Анну Андреевну усадили во главе стола, и начался обед, роскошный, с деликатесами и сюрпризами, очевидно, тщательно продуманный во всех деталях. Одна только сервировка чего стоила! Для закусок – тарелки из киевского стариннейшего фаянса, суп разливали не то в “старый севр”, не то в “старый сакс”. В этом своем странноватом халате Анна Андреевна, по-видимому, чувствовала себя среди нас, парадно-визитных, как в самом элегантном туалете. Больше того, что-то царственное, как бы поверх нас существующее и в то же время лишенное малейшего высокомерия сквозило в каждом ее жесте, в каждом повороте головы… Мы все смотрели на нее в ожидании и надежде, не решаясь ее просить читать, но она тут же сказала сама, как-то полувопросом: “Ну что же, теперь я почитаю?”
Она не отодвинулась от обеденного стола, не изменила позы, словом, ничем не обозначила начала. Я только увидел, как кровь прилила у нее к щекам с первой же строчкой: “Я пью за разоренный дом…” Это был “Последний тост”, тогда еще нигде не напечатанный. Потом, почти без паузы, она прочитала “От тебя я сердце скрыла, словно бросила в Неву…”. И еще одно стихотворение 20-х годов, тогда же затерявшееся, как она сказала, в каком-то журнале, – “Многим”…
Больше она ничего не захотела читать…»
Описанный В.Я. Виленкиным обед состоялся в июле 1938 года. В это время сын Анны Андреевны, арестованный еще в марте, находился под следствием, и она часами простаивала в тюремных очередях…
В очереди у «Крестов»
…В очереди у «Крест<ов>»
Молочница поставила бидон на снег и громко сказала: «Ну! У нас сегодня ночью последнего мужика взяли».
Я стояла в очереди на прокурорской лестнице. С моего места было видно, как мимо длинного зеркала (на верхней площадке) шла очередь женщин. Я видела только чистые профили – ни одна из них не взглянула на себя в зеркало…
Адмирал Чичагов сказал на свиданье с женой: «Ils m’ont battus [Они меня били]».
Во время террора, когда кто-нибудь умирал, дома его считали счастливцем, а об умерших раньше матери, вдовы и дети говорили: «Слава Богу, что его нет».
Посадить кого-нибудь было легче легкого, но это не значило, что вы сами не сядете через 6 недель.
Лидия Чуковская «Записки об Анне Ахматовой»

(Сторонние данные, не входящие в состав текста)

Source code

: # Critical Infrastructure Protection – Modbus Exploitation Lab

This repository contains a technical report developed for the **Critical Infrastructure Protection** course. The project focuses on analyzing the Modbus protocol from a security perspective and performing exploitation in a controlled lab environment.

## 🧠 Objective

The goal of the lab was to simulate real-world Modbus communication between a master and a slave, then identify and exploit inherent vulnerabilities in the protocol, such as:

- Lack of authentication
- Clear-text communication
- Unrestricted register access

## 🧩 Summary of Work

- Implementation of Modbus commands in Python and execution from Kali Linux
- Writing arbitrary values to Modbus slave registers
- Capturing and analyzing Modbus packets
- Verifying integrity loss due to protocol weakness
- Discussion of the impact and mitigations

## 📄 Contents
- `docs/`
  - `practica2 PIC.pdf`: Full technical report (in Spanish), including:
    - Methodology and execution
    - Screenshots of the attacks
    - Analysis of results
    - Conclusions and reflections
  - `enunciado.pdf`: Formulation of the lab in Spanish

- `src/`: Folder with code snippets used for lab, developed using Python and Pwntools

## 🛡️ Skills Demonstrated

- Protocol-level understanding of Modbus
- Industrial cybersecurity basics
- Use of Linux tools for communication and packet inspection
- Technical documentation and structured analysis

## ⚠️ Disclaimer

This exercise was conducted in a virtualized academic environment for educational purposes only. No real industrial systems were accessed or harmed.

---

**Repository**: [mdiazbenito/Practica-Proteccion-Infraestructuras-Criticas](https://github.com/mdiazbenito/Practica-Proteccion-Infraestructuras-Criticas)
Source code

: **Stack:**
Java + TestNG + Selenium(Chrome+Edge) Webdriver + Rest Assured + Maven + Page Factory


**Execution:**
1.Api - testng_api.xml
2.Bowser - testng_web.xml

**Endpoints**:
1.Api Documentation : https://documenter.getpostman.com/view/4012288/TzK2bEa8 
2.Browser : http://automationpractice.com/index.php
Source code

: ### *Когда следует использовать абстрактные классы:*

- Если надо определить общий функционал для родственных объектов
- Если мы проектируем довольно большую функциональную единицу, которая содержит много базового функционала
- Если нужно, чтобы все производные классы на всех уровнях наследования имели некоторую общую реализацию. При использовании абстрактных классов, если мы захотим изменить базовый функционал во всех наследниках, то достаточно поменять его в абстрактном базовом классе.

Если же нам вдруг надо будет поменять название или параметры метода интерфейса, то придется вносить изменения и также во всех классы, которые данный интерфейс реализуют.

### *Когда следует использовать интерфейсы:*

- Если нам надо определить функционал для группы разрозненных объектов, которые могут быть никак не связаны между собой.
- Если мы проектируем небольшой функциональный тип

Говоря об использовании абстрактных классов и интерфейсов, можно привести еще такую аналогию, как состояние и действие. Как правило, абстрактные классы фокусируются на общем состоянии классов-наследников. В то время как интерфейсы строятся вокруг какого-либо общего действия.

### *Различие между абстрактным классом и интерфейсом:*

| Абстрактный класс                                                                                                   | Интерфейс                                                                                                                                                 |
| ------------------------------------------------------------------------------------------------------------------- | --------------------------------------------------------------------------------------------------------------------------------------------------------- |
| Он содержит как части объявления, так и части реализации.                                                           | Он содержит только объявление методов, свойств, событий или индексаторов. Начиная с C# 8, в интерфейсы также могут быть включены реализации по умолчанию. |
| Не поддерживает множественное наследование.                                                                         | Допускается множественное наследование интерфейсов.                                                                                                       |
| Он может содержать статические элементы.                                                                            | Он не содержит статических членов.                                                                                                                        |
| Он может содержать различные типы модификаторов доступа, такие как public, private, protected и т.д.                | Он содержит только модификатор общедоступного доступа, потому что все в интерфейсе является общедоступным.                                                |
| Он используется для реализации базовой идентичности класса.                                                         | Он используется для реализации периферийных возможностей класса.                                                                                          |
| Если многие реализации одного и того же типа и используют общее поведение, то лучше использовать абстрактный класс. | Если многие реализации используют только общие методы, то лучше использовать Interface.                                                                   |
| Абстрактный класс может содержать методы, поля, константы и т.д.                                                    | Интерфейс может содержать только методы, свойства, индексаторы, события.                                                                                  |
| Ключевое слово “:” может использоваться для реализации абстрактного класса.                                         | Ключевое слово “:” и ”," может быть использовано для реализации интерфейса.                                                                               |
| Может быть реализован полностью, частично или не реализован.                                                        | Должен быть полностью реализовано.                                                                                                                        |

«Вечером телефонный звонок: Анна Андреевна просит прийти. Но я не могла – у Люшеньки [дочери Лидии Корнеевны] грипп, надо быть дома.
Она пришла сама.
Сидит у меня на диване – великолепная, профиль, как на медали, и курит.
Пришла посоветоваться. В каждом слове – удивительное сочетание твердости, достоинства и детской беспомощности.

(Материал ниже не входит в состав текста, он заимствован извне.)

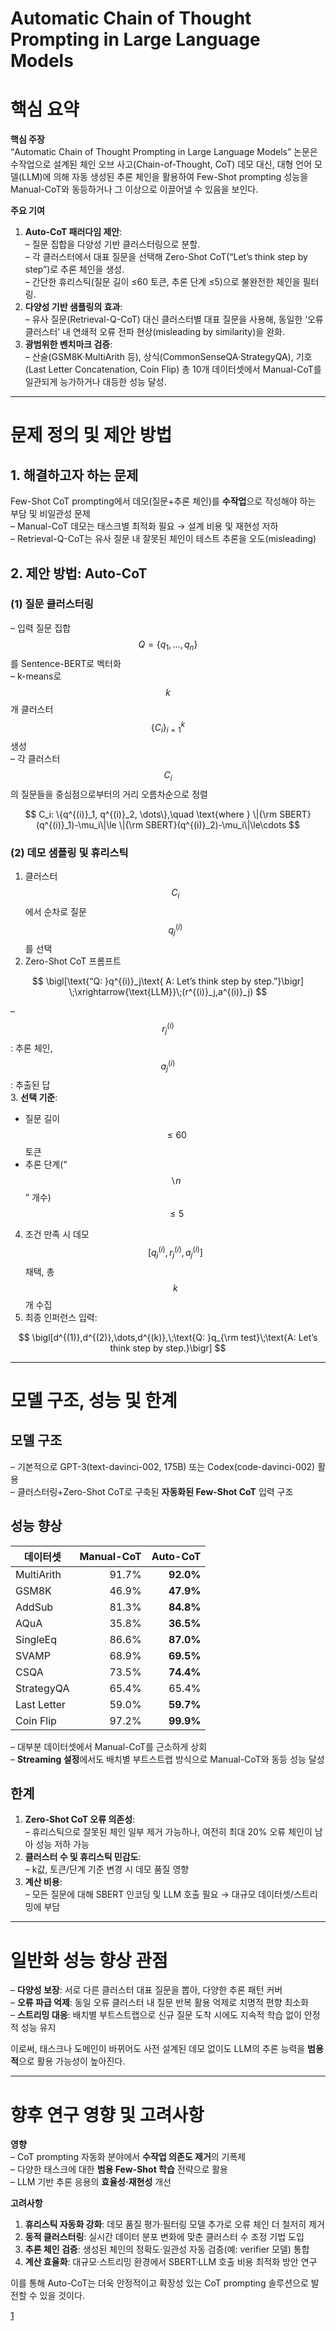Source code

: # Automatic Chain of Thought Prompting in Large Language Models

# 핵심 요약

**핵심 주장**  
“Automatic Chain of Thought Prompting in Large Language Models” 논문은 수작업으로 설계된 체인 오브 사고(Chain-of-Thought, CoT) 데모 대신, 대형 언어 모델(LLM)에 의해 자동 생성된 추론 체인을 활용하여 Few-Shot prompting 성능을 Manual-CoT와 동등하거나 그 이상으로 이끌어낼 수 있음을 보인다.

**주요 기여**  
1. **Auto-CoT 패러다임 제안**:  
   – 질문 집합을 다양성 기반 클러스터링으로 분할.  
   – 각 클러스터에서 대표 질문을 선택해 Zero-Shot CoT(“Let’s think step by step”)로 추론 체인을 생성.  
   – 간단한 휴리스틱(질문 길이 ≤60 토큰, 추론 단계 ≤5)으로 불완전한 체인을 필터링.  
2. **다양성 기반 샘플링의 효과**:  
   – 유사 질문(Retrieval-Q-CoT) 대신 클러스터별 대표 질문을 사용해, 동일한 ‘오류 클러스터’ 내 연쇄적 오류 전파 현상(misleading by similarity)을 완화.  
3. **광범위한 벤치마크 검증**:  
   – 산술(GSM8K·MultiArith 등), 상식(CommonSenseQA·StrategyQA), 기호(Last Letter Concatenation, Coin Flip) 총 10개 데이터셋에서 Manual-CoT를 일관되게 능가하거나 대등한 성능 달성.

***

# 문제 정의 및 제안 방법

## 1. 해결하고자 하는 문제  
Few-Shot CoT prompting에서 데모(질문+추론 체인)를 **수작업**으로 작성해야 하는 부담 및 비일관성 문제  
– Manual-CoT 데모는 태스크별 최적화 필요 → 설계 비용 및 재현성 저하  
– Retrieval-Q-CoT는 유사 질문 내 잘못된 체인이 테스트 추론을 오도(misleading)  

## 2. 제안 방법: Auto-CoT  
### (1) 질문 클러스터링  
– 입력 질문 집합 $$Q=\{q_1,\dots,q_n\}$$를 Sentence-BERT로 벡터화  
– k-means로 $$k$$개 클러스터 $$\{C_i\}_{i=1}^k$$ 생성  
– 각 클러스터 $$C_i$$의 질문들을 중심점으로부터의 거리 오름차순으로 정렬  

$$
    C_i: \{q^{(i)}_1, q^{(i)}_2, \dots\},\quad
    \text{where } \|{\rm SBERT}(q^{(i)}_1)-\mu_i\|\le \|{\rm SBERT}(q^{(i)}_2)-\mu_i\|\le\cdots
  $$

### (2) 데모 샘플링 및 휴리스틱  
1. 클러스터 $$C_i$$에서 순차로 질문 $$q^{(i)}_j$$를 선택  
2. Zero-Shot CoT 프롬프트  

$$
   \bigl[\text{“Q: }q^{(i)}_j\text{ A: Let’s think step by step.”}\bigr]
   \;\xrightarrow{\text{LLM}}\;(r^{(i)}_j,a^{(i)}_j)
   $$  
   
   – $$r^{(i)}_j$$: 추론 체인, $$a^{(i)}_j$$: 추출된 답  
3. **선택 기준**:  
   - 질문 길이 $$\le60$$ 토큰  
   - 추론 단계(“ $$\backslash n$$ ” 개수) $$\le5$$  
4. 조건 만족 시 데모 $$\bigl[q^{(i)}_j,r^{(i)}_j,a^{(i)}_j\bigr]$$ 채택, 총 $$k$$개 수집  
5. 최종 인퍼런스 입력:  

$$
   \bigl[d^{(1)},d^{(2)},\dots,d^{(k)},\;\text{Q: }q_{\rm test}\;\text{A: Let’s think step by step.}\bigr]
   $$

***

# 모델 구조, 성능 및 한계

## 모델 구조  
– 기본적으로 GPT-3(text-davinci-002, 175B) 또는 Codex(code-davinci-002) 활용  
– 클러스터링+Zero-Shot CoT로 구축된 **자동화된 Few-Shot CoT** 입력 구조

## 성능 향상  
| 데이터셋       | Manual-CoT | Auto-CoT |
|--------------|----------:|---------:|
| MultiArith   |    91.7%  |   **92.0%** |
| GSM8K        |    46.9%  |   **47.9%** |
| AddSub       |    81.3%  |   **84.8%** |
| AQuA         |    35.8%  |   **36.5%** |
| SingleEq     |    86.6%  |   **87.0%** |
| SVAMP        |    68.9%  |   **69.5%** |
| CSQA         |    73.5%  |   **74.4%** |
| StrategyQA   |    65.4%  |    65.4% |
| Last Letter  |    59.0%  |   **59.7%** |
| Coin Flip    |    97.2%  |   **99.9%** |

– 대부분 데이터셋에서 Manual-CoT를 근소하게 상회  
– **Streaming 설정**에서도 배치별 부트스트랩 방식으로 Manual-CoT와 동등 성능 달성  

## 한계  
1. **Zero-Shot CoT 오류 의존성**:  
   – 휴리스틱으로 잘못된 체인 일부 제거 가능하나, 여전히 최대 20% 오류 체인이 남아 성능 저하 가능  
2. **클러스터 수 및 휴리스틱 민감도**:  
   – k값, 토큰/단계 기준 변경 시 데모 품질 영향  
3. **계산 비용**:  
   – 모든 질문에 대해 SBERT 인코딩 및 LLM 호출 필요 → 대규모 데이터셋/스트리밍에 부담  

***

# 일반화 성능 향상 관점

– **다양성 보장**: 서로 다른 클러스터 대표 질문을 뽑아, 다양한 추론 패턴 커버  
– **오류 파급 억제**: 동일 오류 클러스터 내 질문 반복 활용 억제로 치명적 편향 최소화  
– **스트리밍 대응**: 배치별 부트스트랩으로 신규 질문 도착 시에도 지속적 학습 없이 안정적 성능 유지  

이로써, 태스크나 도메인이 바뀌어도 사전 설계된 데모 없이도 LLM의 추론 능력을 **범용적**으로 활용 가능성이 높아진다.

***

# 향후 연구 영향 및 고려사항

**영향**  
– CoT prompting 자동화 분야에서 **수작업 의존도 제거**의 기폭제  
– 다양한 태스크에 대한 **범용 Few-Shot 학습** 전략으로 활용  
– LLM 기반 추론 응용의 **효율성·재현성** 개선  

**고려사항**  
1. **휴리스틱 자동화 강화**: 데모 품질 평가·필터링 모델 추가로 오류 체인 더 철저히 제거  
2. **동적 클러스터링**: 실시간 데이터 분포 변화에 맞춘 클러스터 수 조정 기법 도입  
3. **추론 체인 검증**: 생성된 체인의 정확도·일관성 자동 검증(예: verifier 모델) 통합  
4. **계산 효율화**: 대규모·스트리밍 환경에서 SBERT·LLM 호출 비용 최적화 방안 연구  

이를 통해 Auto-CoT는 더욱 안정적이고 확장성 있는 CoT prompting 솔루션으로 발전할 수 있을 것이다.

[1](https://ppl-ai-file-upload.s3.amazonaws.com/web/direct-files/attachments/22370781/fe62da24-1863-4fde-8632-0a7ad05ceb9b/2210.03493v1.pdf)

– Вот получила письмо. Мне говорят: посоветуйтесь с Михаилом Леонидовичем [Лозинским]. А я решила лучше с вами. Вы вскормлены Госиздатом…
«Текст письма: «Мы охотно напечатаем… Но пришлите больше, чтобы облегчить отбор».
– Вот уже двадцать лет так. Они ничего не помнят и не знают. «Облегчить отбор»! Каждый раз опять и опять удивляются моим новым стихам: они надеялись, что на этот раз, наконец, у меня окажется про колхозы. Однажды здесь, в Ленинграде, меня попросили принести стихи. Я принесла. Потом попросили зайти поговорить. Я пришла: «Отчего же стихи такие грустные? Ведь это уже после…» Я ответила: по-видимому, такая несуразица объясняется особенностями моей биографии».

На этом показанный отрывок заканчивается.